We get these tiny tiny flys that never seem to go away in my horses stalls. The stalls are completely wooden so even when I strip the stalls there is obviously still some muck on the wood. 

But there are like 100000000 tiny tiny flies that don't go away, any ideas like a spray of something to get rid of them?


----------



## boots (Jan 16, 2012)

Your area extension office can help you. They sometimes have a line on what's working best on the type you have. Bring a few in a baggie or jar.
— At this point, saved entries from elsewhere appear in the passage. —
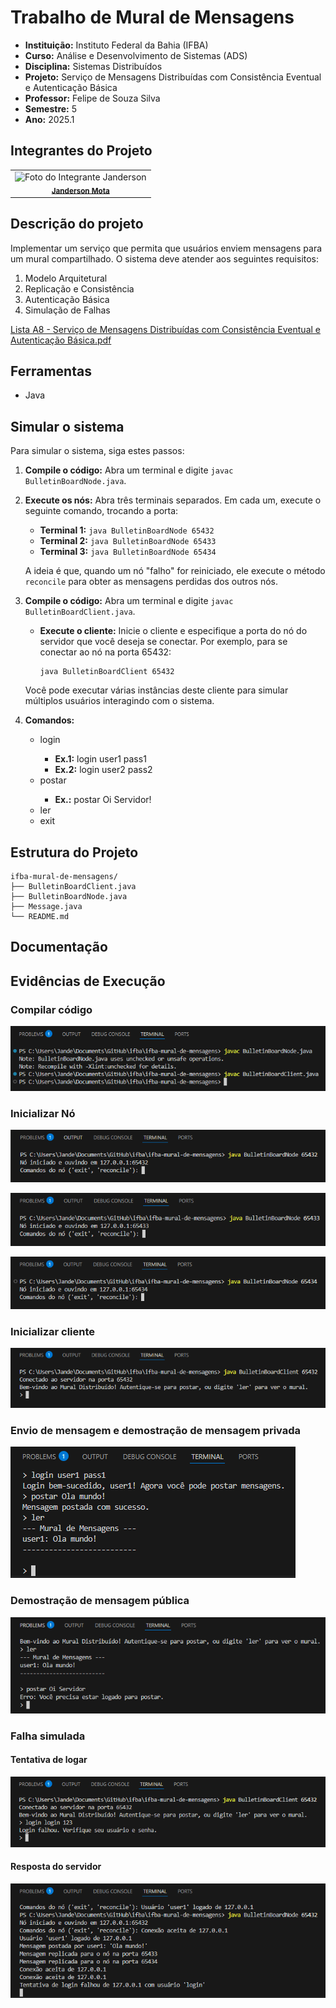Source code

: # Trabalho de Mural de Mensagens

- **Instituição:** Instituto Federal da Bahia (IFBA)
- **Curso:** Análise e Desenvolvimento de Sistemas (ADS)
- **Disciplina:** Sistemas Distribuídos
- **Projeto:** Serviço de Mensagens Distribuídas com Consistência Eventual e Autenticação Básica
- **Professor:** Felipe de Souza Silva
- **Semestre:** 5
- **Ano:** 2025.1

## Integrantes do Projeto

<table>
  <tr>
    <td align="center">
      <img src="https://avatars.githubusercontent.com/u/80362674?v=4" width="100px;" alt="Foto do Integrante Janderson"/><br />
      <sub><b><a href="https://github.com/JandersonMota">Janderson Mota</a></b></sub>
    </td>
  </tr>
</table>

## Descrição do projeto

Implementar um serviço que permita que usuários enviem mensagens para um mural compartilhado. O sistema deve atender aos seguintes requisitos:
1. Modelo Arquitetural
2. Replicação e Consistência
3. Autenticação Básica
4. Simulação de Falhas

[Lista A8 - Serviço de Mensagens Distribuídas com Consistência Eventual e Autenticação Básica.pdf](https://github.com/user-attachments/files/22119260/A8.-.SAJ-ADS10.-.Servico.de.Mensagens.Distribuidas.com.Consistencia.Eventual.e.Autenticacao.Basica.pdf)

## Ferramentas

- Java

## Simular o sistema

Para simular o sistema, siga estes passos:

1. **Compile o código:** Abra um terminal e digite `javac BulletinBoardNode.java`.
2. **Execute os nós:** Abra três terminais separados. Em cada um, execute o seguinte comando, trocando a porta:
    - **Terminal 1:** `java BulletinBoardNode 65432`
    - **Terminal 2:** `java BulletinBoardNode 65433`
    - **Terminal 3:** `java BulletinBoardNode 65434`

    A ideia é que, quando um nó "falho" for reiniciado, ele execute o método `reconcile` para obter as mensagens perdidas dos outros nós.

3. **Compile o código:** Abra um terminal e digite `javac BulletinBoardClient.java`.
    - **Execute o cliente:** Inicie o cliente e especifique a porta do nó do servidor que você deseja se conectar. Por exemplo, para se conectar ao nó na porta 65432:

      ```
      java BulletinBoardClient 65432
      ```
      
    Você pode executar várias instâncias deste cliente para simular múltiplos usuários interagindo com o sistema.

4. **Comandos:**
    - login <usuario> <senha>
      - **Ex.1:** login user1 pass1
      - **Ex.2:** login user2 pass2
    - postar <mensagem>
      - **Ex.:** postar Oi Servidor!
    - ler
    - exit

## Estrutura do Projeto
```
ifba-mural-de-mensagens/
├── BulletinBoardClient.java
├── BulletinBoardNode.java
├── Message.java
└── README.md
```

## Documentação

## Evidências de Execução

### Compilar código
![Compilação dos códigos](image.png)

### Inicializar Nó
![Nó 1 (Porta 65432)](image-1.png)

![Nó 2 (Porta 65433)](image-2.png)

![Nó 3 (Porta 65434)](image-3.png)

### Inicializar cliente
![Inicia o cliente](image-4.png)

### Envio de mensagem e demostração de mensagem privada
![Mensagem logado](image-6.png)

### Demostração de mensagem pública
![Mensagem sem logar](image-8.png)

### Falha simulada
#### Tentativa de logar
![Falha de login](image-9.png)

#### Resposta do servidor
![Nó falha com a tentativa de login](image-10.png)
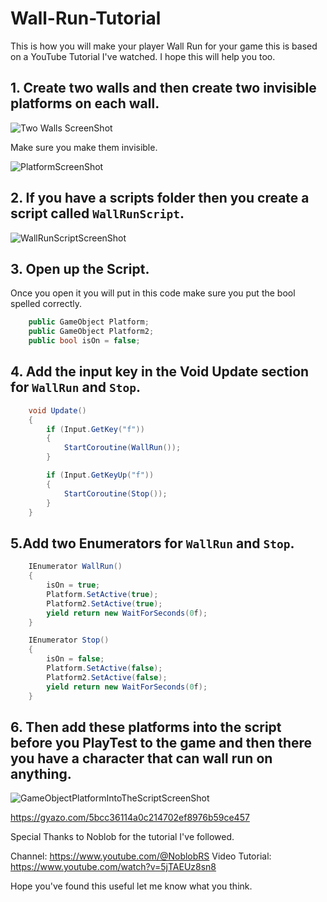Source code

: # Wall-Run-Tutorial
 
This is how you will make your player Wall Run for your game this is based on a YouTube Tutorial I've watched.
I hope this will help you too.

## 1. Create two walls and then create two invisible platforms on each wall.
![Two Walls ScreenShot](https://github.com/LSBUGPG/Vision/assets/17784224/258f7007-9407-4dea-9a07-d6cf654882d1)

Make sure you make them invisible.

![PlatformScreenShot](https://github.com/LSBUGPG/Vision/assets/17784224/7d48c85a-0cc0-4fce-a5df-b605b5d5bc1a)

## 2. If you have a scripts folder then you create a script called `WallRunScript`.
![WallRunScriptScreenShot](https://github.com/LSBUGPG/Vision/assets/17784224/1f916629-cfaf-421f-b215-96cb1bb0482c)

## 3. Open up the Script.
Once you open it you will put in this code make sure you put the bool spelled correctly.
```.cs
    public GameObject Platform;
    public GameObject Platform2;
    public bool isOn = false;
```

## 4. Add the input key in the Void Update section for `WallRun` and `Stop`.
```.cs
    void Update()
    {
        if (Input.GetKey("f"))
        {
            StartCoroutine(WallRun());
        }

        if (Input.GetKeyUp("f"))
        {
            StartCoroutine(Stop());
        }
    }
```

## 5.Add two Enumerators for `WallRun` and `Stop`.
```.cs
    IEnumerator WallRun()
    {
        isOn = true;
        Platform.SetActive(true);
        Platform2.SetActive(true);
        yield return new WaitForSeconds(0f);
    }

    IEnumerator Stop()
    {
        isOn = false;
        Platform.SetActive(false);
        Platform2.SetActive(false);
        yield return new WaitForSeconds(0f);
    }
```

## 6. Then add these platforms into the script before you PlayTest to the game and then there you have a character that can wall run on anything.

![GameObjectPlatformIntoTheScriptScreenShot](https://github.com/LSBUGPG/Vision/assets/17784224/c35ad21e-fef5-4f40-8ce7-63e7291fb3cb)

https://gyazo.com/5bcc36114a0c214702ef8976b59ce457

Special Thanks to Noblob for the tutorial I've followed.

Channel: https://www.youtube.com/@NoblobRS
Video Tutorial: https://www.youtube.com/watch?v=5jTAEUz8sn8

Hope you've found this useful let me know what you think.
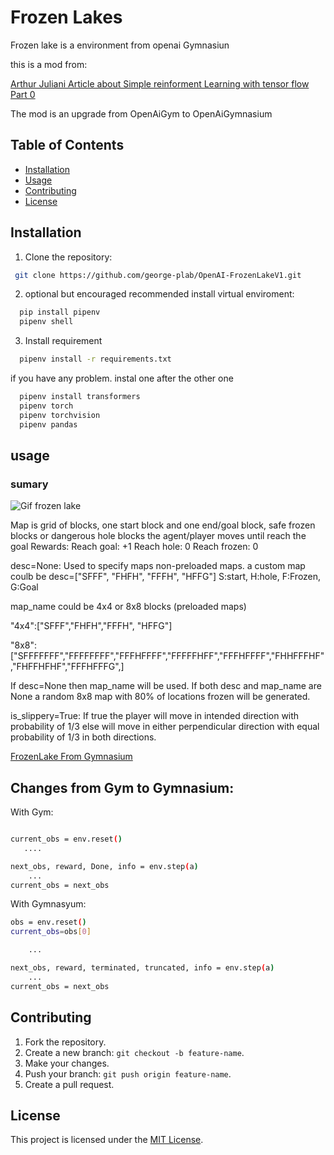 # Frozen Lakes
Frozen lake is a  environment from openai Gymnasiun

this is a mod from: 

[Arthur Juliani Article about Simple reinforment Learning with tensor flow Part 0](#https://awjuliani.medium.com/simple-reinforcement-learning-with-tensorflow-part-0-q-learning-with-tables-and-neural-networks-d195264329d0)

The mod is an upgrade from OpenAiGym  to OpenAiGymnasium



## Table of Contents
- [Installation](#installation)
- [Usage](#usage)
- [Contributing](#contributing)
- [License](#license)

## Installation
1. Clone the repository:
```bash
 git clone https://github.com/george-plab/OpenAI-FrozenLakeV1.git
```

2. optional but encouraged recommended install virtual enviroment:
```bash  
  pip install pipenv
  pipenv shell
```
3. Install requirement
```bash
  pipenv install -r requirements.txt
```
if you have any problem. instal one after the other one
```bash
  pipenv install transformers 
  pipenv torch 
  pipenv torchvision
  pipenv pandas 
```
## usage
### sumary

![Gif frozen lake](https://gymnasium.farama.org/_images/frozen_lake.gif)

Map is grid of blocks, one start block and one end/goal block, safe frozen blocks or dangerous hole blocks
the agent/player moves until reach the goal
Rewards:
Reach goal: +1
Reach hole: 0
Reach frozen: 0

desc=None: Used to specify maps non-preloaded maps.
a custom map coulb be
desc=["SFFF", "FHFH", "FFFH", "HFFG"] 
S:start, H:hole, F:Frozen, G:Goal

map_name could be 4x4 or 8x8 blocks (preloaded maps)

"4x4":["SFFF","FHFH","FFFH", "HFFG"]

"8x8": ["SFFFFFFF","FFFFFFFF","FFFHFFFF","FFFFFHFF","FFFHFFFF","FHHFFFHF","FHFFHFHF","FFFHFFFG",]

If desc=None then map_name will be used. If both desc and map_name are None a random 8x8 map with 80% of locations frozen will be generated.

is_slippery=True: If true the player will move in intended direction with probability of 1/3
else will move in either perpendicular direction with equal probability of 1/3 in both directions.

[FrozenLake From Gymnasium](#https://gymnasium.farama.org/environments/toy_text/frozen_lake/)


## Changes from Gym to Gymnasium:

With Gym:
```bash

current_obs = env.reset()
   ....

next_obs, reward, Done, info = env.step(a)
    ...
current_obs = next_obs

```

With Gymnasyum:
```bash
obs = env.reset()
current_obs=obs[0]

    ...

next_obs, reward, terminated, truncated, info = env.step(a)
    ...
current_obs = next_obs

```



## Contributing
1. Fork the repository.
2. Create a new branch: `git checkout -b feature-name`.
3. Make your changes.
4. Push your branch: `git push origin feature-name`.
5. Create a pull request.

## License
This project is licensed under the [MIT License](https://mit-license.org/).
I would spray, but there are other options, too. You are never going to completely remove all of their food source, so just do your best in that area.


----------



## Ray MacDonald (Dec 27, 2009)

Yeah I was just thinking of like vinegar and water or something lol


----------



## Blue (Sep 4, 2011)

Vinegar and water will deter them temporarily, but may also irritate your horses nose. I add vinegar to their water troughs, but that's about it. Have you tried sprinkling diatomaceous earth (DE)? I use it on my manure pile and works wonders. Have to do it daily though. Call your local environmental office and find out what flies are prevalent in your area this year. They may have input.


----------



## BugZapper89 (Jun 30, 2014)

I had a bug mister system installed about ten years ago. Some of the best money I ever spent


----------



## Blue (Sep 4, 2011)

Do tell. I would like to hear more about this bug mister system.


----------



## sarahfromsc (Sep 22, 2013)

Like a mister system!


----------



## stevenson (Sep 12, 2011)

My hubby wanted to put in a mist system that included bug spray , but I worried it would get into the feed, eyes, and water troughs.


----------



## SummerShy (Aug 3, 2014)

We hang those bell jar looking things with the liquid and those catch up DOZENS and DOZENS of the little ******s. Hang a few and keep up with replacing them. Do you have any trash or anything else particularly attractive you can do something about? Just keep up with maintenance and you'll at least reduce them significantly.


----------



## BugZapper89 (Jun 30, 2014)

Yes it is a Mister System. I do believe you can purchase the same type systems from Valley Vet and Country Supply. The chemicals run me about $300 per year. My barn is bug free. Each stall has a mister nozzle and then I have them down the center and at all doors. During the winter, I switch over to a deodorizer which keeps my barn smelling clean and fresh , even when closed up for weeks on end.


----------



## stevenson (Sep 12, 2011)

are you talking about the Country Vet type of misters ? runs off batteries , and you put the the little spray can in it ? Or something more complex ?


----------



## BugZapper89 (Jun 30, 2014)

No it's a 55 gallon drum with a pump, timer , and tubing with nozzles run.


----------



## Saddlebag (Jan 17, 2011)

Konk makes food grade spray for restaurants. The dispenser runs about $70 (where I live) and two cans last thro the worst of the bug season. It runs on batteries and administers a quick shot every 5 minutes or so. The dispenser is 10 yrs old and still working well. Very simple mechanism.


----------